Господа, я, конечно, шучу, и сам знаю, что неудачно шучу, но ведь и нельзя же все принимать за шутку. Я, может быть, скрыпя зубами шучу. Господа, меня мучат вопросы; разрешите их мне. Вот вы, например, человека от старых привычек хотите отучить и волю его исправить, сообразно с требованиями науки и здравого смысла. Но почему вы знаете, что человека не только можно, но и нужно так переделывать? из чего вы заключаете, что хотенью человеческому так необходимо надо исправиться? Одним словом, почему вы знаете, что такое исправление действительно принесет человеку выгоду? И, если уж все говорить, почему вы так наверно убеждены, что не идти против настоящих, нормальных выгод, гарантированных доводами разума и арифметикой, действительно для человека всегда выгодно и есть закон для всего человечества?
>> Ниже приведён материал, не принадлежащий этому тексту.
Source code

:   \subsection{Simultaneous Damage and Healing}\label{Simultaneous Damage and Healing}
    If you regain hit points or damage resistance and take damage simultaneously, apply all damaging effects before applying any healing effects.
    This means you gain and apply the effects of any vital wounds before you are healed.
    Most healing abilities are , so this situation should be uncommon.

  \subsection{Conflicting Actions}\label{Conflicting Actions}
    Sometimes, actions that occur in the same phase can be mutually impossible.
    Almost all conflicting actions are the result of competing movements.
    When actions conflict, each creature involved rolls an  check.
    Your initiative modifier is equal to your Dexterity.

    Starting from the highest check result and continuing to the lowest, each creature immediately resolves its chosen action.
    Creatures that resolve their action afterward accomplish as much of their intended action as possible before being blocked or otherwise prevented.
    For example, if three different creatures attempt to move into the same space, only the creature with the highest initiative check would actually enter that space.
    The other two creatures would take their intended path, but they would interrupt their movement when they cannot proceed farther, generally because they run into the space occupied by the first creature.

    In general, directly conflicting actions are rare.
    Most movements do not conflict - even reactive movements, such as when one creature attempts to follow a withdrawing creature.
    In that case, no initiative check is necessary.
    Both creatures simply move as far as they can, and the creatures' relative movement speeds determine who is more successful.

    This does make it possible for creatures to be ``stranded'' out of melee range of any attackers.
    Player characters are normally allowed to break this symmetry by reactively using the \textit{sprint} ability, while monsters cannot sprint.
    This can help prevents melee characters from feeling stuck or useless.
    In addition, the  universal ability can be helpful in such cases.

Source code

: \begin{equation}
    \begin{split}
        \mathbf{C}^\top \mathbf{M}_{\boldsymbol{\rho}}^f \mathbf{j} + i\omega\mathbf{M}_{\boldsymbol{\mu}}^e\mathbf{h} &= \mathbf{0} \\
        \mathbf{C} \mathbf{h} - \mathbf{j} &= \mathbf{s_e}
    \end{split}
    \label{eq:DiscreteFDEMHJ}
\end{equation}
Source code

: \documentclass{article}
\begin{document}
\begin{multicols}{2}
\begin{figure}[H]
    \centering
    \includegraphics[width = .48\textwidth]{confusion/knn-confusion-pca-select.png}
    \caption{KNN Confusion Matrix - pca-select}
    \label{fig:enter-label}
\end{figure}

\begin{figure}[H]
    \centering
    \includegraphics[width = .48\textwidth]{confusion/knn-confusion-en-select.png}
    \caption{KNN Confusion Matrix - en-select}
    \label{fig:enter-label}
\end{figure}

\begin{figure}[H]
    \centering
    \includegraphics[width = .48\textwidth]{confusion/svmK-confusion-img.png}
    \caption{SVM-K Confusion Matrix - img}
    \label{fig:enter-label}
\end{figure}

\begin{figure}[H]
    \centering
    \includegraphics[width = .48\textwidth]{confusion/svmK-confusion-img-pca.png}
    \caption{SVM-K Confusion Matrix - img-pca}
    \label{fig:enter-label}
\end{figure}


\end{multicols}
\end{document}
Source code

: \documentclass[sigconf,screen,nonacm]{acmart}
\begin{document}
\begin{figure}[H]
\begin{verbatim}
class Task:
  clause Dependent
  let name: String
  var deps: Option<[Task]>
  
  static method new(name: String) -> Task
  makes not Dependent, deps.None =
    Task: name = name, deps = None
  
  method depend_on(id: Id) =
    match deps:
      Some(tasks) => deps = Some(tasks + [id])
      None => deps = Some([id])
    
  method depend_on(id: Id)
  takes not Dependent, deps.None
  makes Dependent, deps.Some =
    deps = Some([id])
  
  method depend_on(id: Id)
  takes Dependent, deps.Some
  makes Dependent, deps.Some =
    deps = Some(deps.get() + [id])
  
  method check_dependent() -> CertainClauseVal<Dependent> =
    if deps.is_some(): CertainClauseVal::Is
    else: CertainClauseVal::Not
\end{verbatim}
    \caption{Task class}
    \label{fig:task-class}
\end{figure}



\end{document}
Ведь это покамест еще только одно ваше предположение. Положим, что это закон логики, но, может быть, вовсе не человечества. Вы, может быть, думаете, господа, что я сумасшедший?
Свое собственное, вольное и свободное хотенье, свой собственный, хотя бы самый дикий каприз, своя фантазия, раздраженная иногда хоть бы даже до сумасшествия, — вот это-то все и есть та самая, пропущенная, самая выгодная выгода, которая ни под какую классификацию не подходит и от которой все системы и теории постоянно разлетаются к черту».
Другие тексты Достоевского смотрите здесь. Подборка множества произведений о Достоевском здесь.
Собственно экзистенциализм (Паскаля, Кьеркегора и Достоевского приписали к экзистенциалистам задним числом) зародился в России начале XX века — в лоне православной мысли. Николай Бердяев — вот великий христианский экзистенциалист, думавший всю жизнь о человеческой свободе, о отношениях Бога и человека, о Боге как свободе, о Христе как освободителе, о человеке в свободе своей, ищущем Бога. Для примера давайте возьмем одну их его явственно экзистенциалистских книг «Я и мир объектов. Опыт философии одиночества и общения». Бердяев как мыслитель сформировался в парадигме новоевропейской философии (другое дело, что он к ней не принадлежал, собственно, был одним из тех, кто разрушил ее). Для нее была характерна редукция реальности (в этой редукции погибали личность, свобода, мир) к изолированному субъекту, извне познающему внешний объект. Бердяев под эту схему подвел фактически само грехопадение: Божий мир, пав, раскололся на одиноких субъектов и объективное бытие.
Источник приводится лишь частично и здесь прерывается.